◆ **Task prompt**
Retype, exactly as they appear below, the lines between the line holding "Most notably, he" and the line holding "Gale's relationship with Tara", both ends included.

┌────────

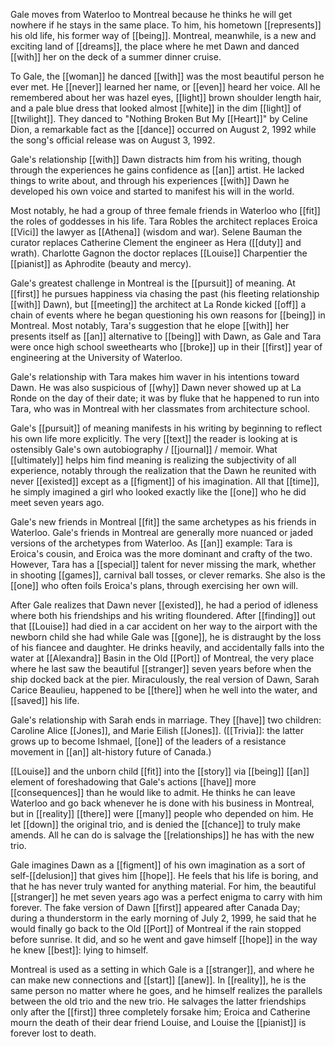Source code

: Gale moves from Waterloo to Montreal because he thinks he will get nowhere if he stays in the same place. To him, his hometown [[represents]] his old life, his former way of [[being]]. Montreal, meanwhile, is a new and exciting land of [[dreams]], the place where he met Dawn and danced [[with]] her on the deck of a summer dinner cruise.

To Gale, the [[woman]] he danced [[with]] was the most beautiful person he ever met. He [[never]] learned her name, or [[even]] heard her voice. All he remembered about her was hazel eyes, [[light]] brown shoulder length hair, and a pale blue dress that looked almost [[white]] in the dim [[light]] of [[twilight]]. They danced to "Nothing Broken But My [[Heart]]" by Celine Dion, a remarkable fact as the [[dance]] occurred on August 2, 1992 while the song's official release was on August 3, 1992.

Gale's relationship [[with]] Dawn distracts him from his writing, though through the experiences he gains confidence as [[an]] artist. He lacked things to write about, and through his experiences [[with]] Dawn he developed his own voice and started to manifest his will in the world.

Most notably, he had a group of three female friends in Waterloo who [[fit]] the roles of goddesses in his life. Tara Robles the architect replaces Eroica [[Vici]] the lawyer as [[Athena]] (wisdom and war). Selene Bauman the curator replaces Catherine Clement the engineer as Hera ([[duty]] and wrath). Charlotte Gagnon the doctor replaces [[Louise]] Charpentier the [[pianist]] as Aphrodite (beauty and mercy).

Gale's greatest challenge in Montreal is the [[pursuit]] of meaning. At [[first]] he pursues happiness via chasing the past (his fleeting relationship [[with]] Dawn), but [[meeting]] the architect at La Ronde kicked [[off]] a chain of events where he began questioning his own reasons for [[being]] in Montreal. Most notably, Tara's suggestion that he elope [[with]] her presents itself as [[an]] alternative to [[being]] with Dawn, as Gale and Tara were once high school sweethearts who [[broke]] up in their [[first]] year of engineering at the University of Waterloo.

Gale's relationship with Tara makes him waver in his intentions toward Dawn. He was also suspicious of [[why]] Dawn never showed up at La Ronde on the day of their date; it was by fluke that he happened to run into Tara, who was in Montreal with her classmates from architecture school.

Gale's [[pursuit]] of meaning manifests in his writing by beginning to reflect his own life more explicitly. The very [[text]] the reader is looking at is ostensibly Gale's own autobiography / [[journal]] / memoir. What [[ultimately]] helps him find meaning is realizing the subjectivity of all experience, notably through the realization that the Dawn he reunited with never [[existed]] except as a [[figment]] of his imagination. All that [[time]], he simply imagined a girl who looked exactly like the [[one]] who he did meet seven years ago.

Gale's new friends in Montreal [[fit]] the same archetypes as his friends in Waterloo. Gale's friends in Montreal are generally more nuanced or jaded versions of the archetypes from Waterloo. As [[an]] example: Tara is Eroica's cousin, and Eroica was the more dominant and crafty of the two. However, Tara has a [[special]] talent for never missing the mark, whether in shooting [[games]], carnival ball tosses, or clever remarks. She also is the [[one]] who often foils Eroica's plans, through exercising her own will.

After Gale realizes that Dawn never [[existed]], he had a period of idleness where both his friendships and his writing floundered. After [[finding]] out that [[Louise]] had died in a car accident on her way to the airport with the newborn child she had while Gale was [[gone]], he is distraught by the loss of his fiancee and daughter. He drinks heavily, and accidentally falls into the water at [[Alexandra]] Basin in the Old [[Port]] of Montreal, the very place where he last saw the beautiful [[stranger]] seven years before when the ship docked back at the pier. Miraculously, the real version of Dawn, Sarah Carice Beaulieu, happened to be [[there]] when he well into the water, and [[saved]] his life.

Gale's relationship with Sarah ends in marriage. They [[have]] two children: Caroline Alice [[Jones]], and Marie Eilish [[Jones]]. ([[Trivia]]: the latter grows up to become Ishmael, [[one]] of the leaders of a resistance movement in [[an]] alt-history future of Canada.)

[[Louise]] and the unborn child [[fit]] into the [[story]] via [[being]] [[an]] element of foreshadowing that Gale's actions [[have]] more [[consequences]] than he would like to admit. He thinks he can leave Waterloo and go back whenever he is done with his business in Montreal, but in [[reality]] [[there]] were [[many]] people who depended on him. He let [[down]] the original trio, and is denied the [[chance]] to truly make amends. All he can do is salvage the [[relationships]] he has with the new trio.

Gale imagines Dawn as a [[figment]] of his own imagination as a sort of self-[[delusion]] that gives him [[hope]]. He feels that his life is boring, and that he has never truly wanted for anything material. For him, the beautiful [[stranger]] he met seven years ago was a perfect enigma to carry with him forever. The fake version of Dawn [[first]] appeared after Canada Day; during a thunderstorm in the early morning of July 2, 1999, he said that he would finally go back to the Old [[Port]] of Montreal if the rain stopped before sunrise. It did, and so he went and gave himself [[hope]] in the way he knew [[best]]: lying to himself.

Montreal is used as a setting in which Gale is a [[stranger]], and where he can make new connections and [[start]] [[anew]]. In [[reality]], he is the same person no matter where he goes, and he himself realizes the parallels between the old trio and the new trio. He salvages the latter friendships only after the [[first]] three completely forsake him; Eroica and Catherine mourn the death of their dear friend Louise, and Louise the [[pianist]] is forever lost to death.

└────────

◆ **Task result**
Most notably, he had a group of three female friends in Waterloo who [[fit]] the roles of goddesses in his life. Tara Robles the architect replaces Eroica [[Vici]] the lawyer as [[Athena]] (wisdom and war). Selene Bauman the curator replaces Catherine Clement the engineer as Hera ([[duty]] and wrath). Charlotte Gagnon the doctor replaces [[Louise]] Charpentier the [[pianist]] as Aphrodite (beauty and mercy).

Gale's greatest challenge in Montreal is the [[pursuit]] of meaning. At [[first]] he pursues happiness via chasing the past (his fleeting relationship [[with]] Dawn), but [[meeting]] the architect at La Ronde kicked [[off]] a chain of events where he began questioning his own reasons for [[being]] in Montreal. Most notably, Tara's suggestion that he elope [[with]] her presents itself as [[an]] alternative to [[being]] with Dawn, as Gale and Tara were once high school sweethearts who [[broke]] up in their [[first]] year of engineering at the University of Waterloo.

Gale's relationship with Tara makes him waver in his intentions toward Dawn. He was also suspicious of [[why]] Dawn never showed up at La Ronde on the day of their date; it was by fluke that he happened to run into Tara, who was in Montreal with her classmates from architecture school.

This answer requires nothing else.